The third medium-term management plan announced in May 2016 addresses this shift in our operating environment. Over the course of this plan, we will transition into a high-revenue business model focused on asset efficiency in order to lay the foundation for sustainable growth.
The third medium-term management plan marks a major turning point in building the foundation for lasting growth. We intend to shift the goal of our business model from quantitative expansion to the generation of high-revenue based on accumulating highly profitable assets. The omission of targets for consolidated operating assets in our management plan follows from our emphasis on asset efficiency. We will establish an organization that can consistently achieve consolidated ordinary income of at least ¥80.0 billion, and consolidated ROA (the ratio of ordinary income to operating assets that we use internally) of at least 2.3%. Financial leverage will be addressed by further strengthening our financial base, with a target of 11.0% for the consolidated shareholders’ equity ratio.

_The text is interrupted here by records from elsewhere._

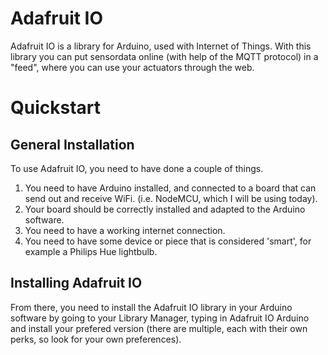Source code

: # Adafruit IO
Adafruit IO is a library for Arduino, used with Internet of Things. With this library you can put sensordata online (with help of the MQTT protocol) in a "feed", where you can use your actuators through the web.

# Quickstart

## General Installation
To use Adafruit IO, you need to have done a couple of things.

1. You need to have Arduino installed, and connected to a board that can send out and receive WiFi. (i.e. NodeMCU, which I will be using today).
2. Your board should be correctly installed and adapted to the Arduino software.
3. You need to have a working internet connection.
4. You need to have some device or piece that is considered 'smart', for example a Philips Hue lightbulb.

## Installing Adafruit IO
From there, you need to install the Adafruit IO library in your Arduino software by going to your Library Manager, typing in Adafruit IO Arduino and install your prefered version (there are multiple, each with their own perks, so look for your own preferences).
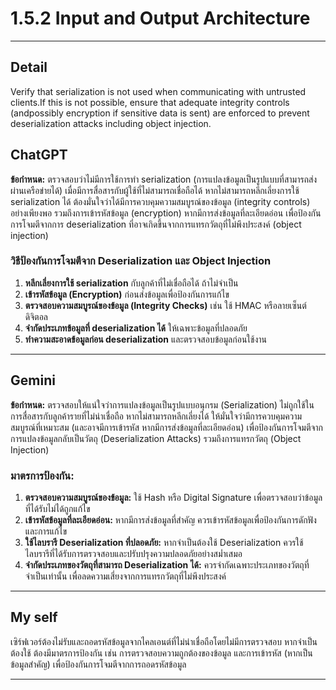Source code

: # 1.5.2 Input and Output Architecture

---
## **Detail** 
Verify that serialization is not used when communicating with untrusted clients.If this is not possible,
ensure that adequate integrity controls (andpossibly encryption if sensitive data is sent) are enforced to prevent
deserialization attacks including object injection.

## **ChatGPT**

**ข้อกำหนด:** ตรวจสอบว่าไม่มีการใช้การทำ serialization (การแปลงข้อมูลเป็นรูปแบบที่สามารถส่งผ่านเครือข่ายได้) เมื่อมีการสื่อสารกับผู้ใช้ที่ไม่สามารถเชื่อถือได้ 
หากไม่สามารถหลีกเลี่ยงการใช้ serialization ได้ ต้องมั่นใจว่าได้มีการควบคุมความสมบูรณ์ของข้อมูล (integrity controls) อย่างเพียงพอ 
รวมถึงการเข้ารหัสข้อมูล (encryption) หากมีการส่งข้อมูลที่ละเอียดอ่อน เพื่อป้องกันการโจมตีจากการ deserialization ที่อาจเกิดขึ้นจากการแทรกวัตถุที่ไม่พึงประสงค์ (object injection)

### วิธีป้องกันการโจมตีจาก Deserialization และ Object Injection
1. **หลีกเลี่ยงการใช้ serialization** กับลูกค้าที่ไม่เชื่อถือได้ ถ้าไม่จำเป็น
2. **เข้ารหัสข้อมูล (Encryption)** ก่อนส่งข้อมูลเพื่อป้องกันการแก้ไข
3. **ตรวจสอบความสมบูรณ์ของข้อมูล (Integrity Checks)** เช่น ใช้ HMAC หรือลายเซ็นต์ดิจิตอล
4. **จำกัดประเภทข้อมูลที่ deserialization ได้** ให้เฉพาะข้อมูลที่ปลอดภัย
5. **ทำความสะอาดข้อมูลก่อน deserialization** และตรวจสอบข้อมูลก่อนใช้งาน

---

## **Gemini**

**ข้อกำหนด:** ตรวจสอบให้แน่ใจว่าการแปลงข้อมูลเป็นรูปแบบอนุกรม (Serialization) ไม่ถูกใช้ในการสื่อสารกับลูกค้ารายที่ไม่น่าเชื่อถือ หากไม่สามารถหลีกเลี่ยงได้ 
ให้มั่นใจว่ามีการควบคุมความสมบูรณ์ที่เหมาะสม (และอาจมีการเข้ารหัส หากมีการส่งข้อมูลที่ละเอียดอ่อน) เพื่อป้องกันการโจมตีจากการแปลงข้อมูลกลับเป็นวัตถุ (Deserialization Attacks) 
รวมถึงการแทรกวัตถุ (Object Injection)

### มาตรการป้องกัน:
1. **ตรวจสอบความสมบูรณ์ของข้อมูล:** ใช้ Hash หรือ Digital Signature เพื่อตรวจสอบว่าข้อมูลที่ได้รับไม่ได้ถูกแก้ไข
2. **เข้ารหัสข้อมูลที่ละเอียดอ่อน:** หากมีการส่งข้อมูลที่สำคัญ ควรเข้ารหัสข้อมูลเพื่อป้องกันการดักฟังและการแก้ไข
3. **ใช้ไลบรารี Deserialization ที่ปลอดภัย:** หากจำเป็นต้องใช้ Deserialization ควรใช้ไลบรารีที่ได้รับการตรวจสอบและปรับปรุงความปลอดภัยอย่างสม่ำเสมอ
4. **จำกัดประเภทของวัตถุที่สามารถ Deserialization ได้:** ควรจำกัดเฉพาะประเภทของวัตถุที่จำเป็นเท่านั้น เพื่อลดความเสี่ยงจากการแทรกวัตถุที่ไม่พึงประสงค์

---

## **My self**

เซิร์ฟเวอร์ต้องไม่รับและถอดรหัสข้อมูลจากไคลเอนต์ที่ไม่น่าเชื่อถือโดยไม่มีการตรวจสอบ หากจำเป็นต้องใช้ ต้องมีมาตรการป้องกัน 
เช่น การตรวจสอบความถูกต้องของข้อมูล และการเข้ารหัส (หากเป็นข้อมูลสำคัญ) เพื่อป้องกันการโจมตีจากการถอดรหัสข้อมูล


---
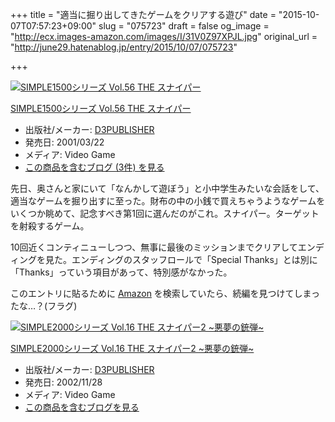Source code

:+++
title = "適当に掘り出してきたゲームをクリアする遊び"
date = "2015-10-07T07:57:23+09:00"
slug = "075723"
draft = false
og_image = "http://ecx.images-amazon.com/images/I/31V0Z97XPJL.jpg"
original_url = "http://june29.hatenablog.jp/entry/2015/10/07/075723"

+++

<p></p>
<div class="hatena-asin-detail">
<a href="http://www.amazon.co.jp/exec/obidos/ASIN/B00005OUXH/cameralady-22/"><img src="http://ecx.images-amazon.com/images/I/31V0Z97XPJL._SL160_.jpg" class="hatena-asin-detail-image" alt="SIMPLE1500シリーズ Vol.56 THE スナイパー" title="SIMPLE1500シリーズ Vol.56 THE スナイパー"></a><div class="hatena-asin-detail-info">
<p class="hatena-asin-detail-title"><a href="http://www.amazon.co.jp/exec/obidos/ASIN/B00005OUXH/cameralady-22/">SIMPLE1500シリーズ Vol.56 THE スナイパー</a></p>
<ul>
<li>
<span class="hatena-asin-detail-label">出版社/メーカー:</span> <a class="keyword" href="http://d.hatena.ne.jp/keyword/D3PUBLISHER">D3PUBLISHER</a>
</li>
<li>
<span class="hatena-asin-detail-label">発売日:</span> 2001/03/22</li>
<li>
<span class="hatena-asin-detail-label">メディア:</span> Video Game</li>
<li><a href="http://d.hatena.ne.jp/asin/B00005OUXH/cameralady-22" target="_blank">この商品を含むブログ (3件) を見る</a></li>
</ul>
</div>
<div class="hatena-asin-detail-foot"></div>
</div>

<p>先日、奥さんと家にいて「なんかして遊ぼう」と小中学生みたいな会話をして、適当なゲームを掘り出すに至った。財布の中の小銭で買えちゃうようなゲームをいくつか眺めて、記念すべき第1回に選んだのがこれ。スナイパー。ターゲットを射殺するゲーム。</p>

<p>10回近くコンティニューしつつ、無事に最後のミッションまでクリアしてエンディングを見た。エンディングのスタッフロールで「Special Thanks」とは別に「Thanks」っていう項目があって、特別感がなかった。</p>

<p>このエントリに貼るために <a class="keyword" href="http://d.hatena.ne.jp/keyword/Amazon">Amazon</a> を検索していたら、続編を見つけてしまったな…？(フラグ)</p>

<p></p>
<div class="hatena-asin-detail">
<a href="http://www.amazon.co.jp/exec/obidos/ASIN/B00006JS84/cameralady-22/"><img src="http://ecx.images-amazon.com/images/I/11RAG3MP18L._SL160_.jpg" class="hatena-asin-detail-image" alt="SIMPLE2000シリーズ Vol.16 THE スナイパー2 ~悪夢の銃弾~" title="SIMPLE2000シリーズ Vol.16 THE スナイパー2 ~悪夢の銃弾~"></a><div class="hatena-asin-detail-info">
<p class="hatena-asin-detail-title"><a href="http://www.amazon.co.jp/exec/obidos/ASIN/B00006JS84/cameralady-22/">SIMPLE2000シリーズ Vol.16 THE スナイパー2 ~悪夢の銃弾~</a></p>
<ul>
<li>
<span class="hatena-asin-detail-label">出版社/メーカー:</span> <a class="keyword" href="http://d.hatena.ne.jp/keyword/D3PUBLISHER">D3PUBLISHER</a>
</li>
<li>
<span class="hatena-asin-detail-label">発売日:</span> 2002/11/28</li>
<li>
<span class="hatena-asin-detail-label">メディア:</span> Video Game</li>
<li><a href="http://d.hatena.ne.jp/asin/B00006JS84/cameralady-22" target="_blank">この商品を含むブログを見る</a></li>
</ul>
</div>
<div class="hatena-asin-detail-foot"></div>
</div>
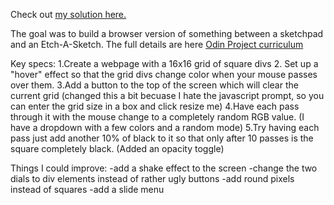 Check out [my solution here.](https://dracken2332.github.io/grid/)

The goal was to build a  browser version of something between a sketchpad and an Etch-A-Sketch. The full details are here [Odin Project curriculum](https://www.theodinproject.com/courses/web-development-101/lessons/javascript-and-jquery)

Key specs:
1.Create a webpage with a 16x16 grid of square divs
2. Set up a "hover" effect so that the grid divs change color when your mouse passes over them.
3.Add a button to the top of the screen which will clear the current grid (changed this a bit becuase I hate the javascript prompt, so you can enter the grid size in a box and click resize me)
4.Have each pass through it with the mouse change to a completely random RGB value. (I have a dropdown with a few colors and a random mode)
5.Try having each pass just add another 10% of black to it so that only after 10 passes is the square completely black. (Added an opacity toggle)

Things I could improve: 
	-add a shake effect to the screen 
    -change the two dials to div elements instead of rather ugly buttons
    -add round pixels instead of squares
    -add a slide menu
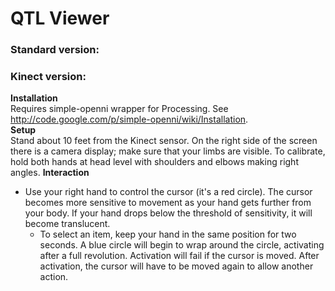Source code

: # QTL Viewer
### Standard version:
### Kinect version:
**Installation**  
Requires simple-openni wrapper for Processing. See <http://code.google.com/p/simple-openni/wiki/Installation>.  
**Setup**  
Stand about 10 feet from the Kinect sensor. On the right side of the screen there is a camera display; make sure that your limbs are visible. To calibrate, hold both hands at head level with shoulders and elbows making right angles.
**Interaction**  
* Use your right hand to control the cursor (it's a red circle). The cursor becomes more sensitive to movement as your hand gets further from your body. If your hand drops below the threshold of sensitivity, it will become translucent.
  * To select an item, keep your hand in the same position for two seconds. A blue circle will begin to wrap around the circle, activating after a full revolution. Activation will fail if the cursor is moved. After activation, the cursor will have to be moved again to allow another action.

Third Medium-Term Management Plan Strategies:
Strengthen the Sales Base and the Management Base
We will strengthen our sales and management foundations in accordance with the basic policy of the third medium-term management plan.
Strengthen the Sales Base
Although the equipment leasing operating environment is expected to remain harsh, we intend to reach beyond conventional leasing concepts by entering new business domains. This means that we will emphasize ROA through service as we expand into businesses where we possess a competitive advantage. At the same time, we will concentrate on joint ventures with leading partners. Moreover, we will strengthen businesses that are focused on high-value areas such as operating leases and the rental business and expand reuse and recycling operations. We expect these efforts to contribute to the creation of an environmentally-sound, sustainable economy and society.
Specialty financing concentrates on the highly specialized domains of shipping, aviation, environment and energy, and real estate, with the goal of creating new value by combining finance and business. In concrete terms, we will shift our focus from the quantitative expansion of operating assets to qualitative considerations such as credit quality and earnings potential. We will also enhance the expertise of those responsible for creating value on the front lines of our businesses and expand the range of businesses with strategic partners. In addition, we plan to establish a sound earnings foundation through, for example, creative, intelligent schemes and exit strategies in each of our focal business areas to improve profitability while generating non-interest income, including fees and capital gains from equity investments.
Domestic Automobile Financing
Domestic automobile financing will take on the challenge of mobilizing Group strengths to become first in Japan’s automobile finance business. This business stands on one of the most solid foundations in its industry in Japan, encompassing Nippon Car Solutions Co., Ltd., which serves corporate clients; Orico Auto Leasing Co., Ltd., which serves individuals; and Nippon Rent-A-Car Service, Inc., which serves both individuals and companies. We will integrate our unique advantages as Group strengths while considering the environment of the automobile leasing and rental markets to enable us to create new offerings and prevail against the competition. In addition, we will aggressively form alliances and engage in M&A with leading partners to take on new challenges, such as advanced automotive technology.
Our international business reaches across the globe from East Asia and ASEAN to the United States, and we will further expand overseas operations by building alliances. We will work with leading local partners by complementing their strengths, including extensive customer bases, with our unique knowledge and expertise, to generate synergies and expand business with a sense of urgency. We will also address the key issue of improving profitability by increasing transactions with non-Japanese companies with due regard for risks and returns.
Strengthen the Management Base
We will establish a more robust management foundation by (1) strengthening consolidated management, (2) enhancing and reinforcing our financial base, (3) raising the level of risk control, (4) bolstering development of human resources, and (5) strengthening corporate governance. Greater stability will be achieved by improving and enhancing organizational support capabilities to ensure close alignment with the Group’s global business development. We are committed to maintaining effective management that increases the Group’s corporate value in accordance with the Corporate Governance Code enacted in June 2015.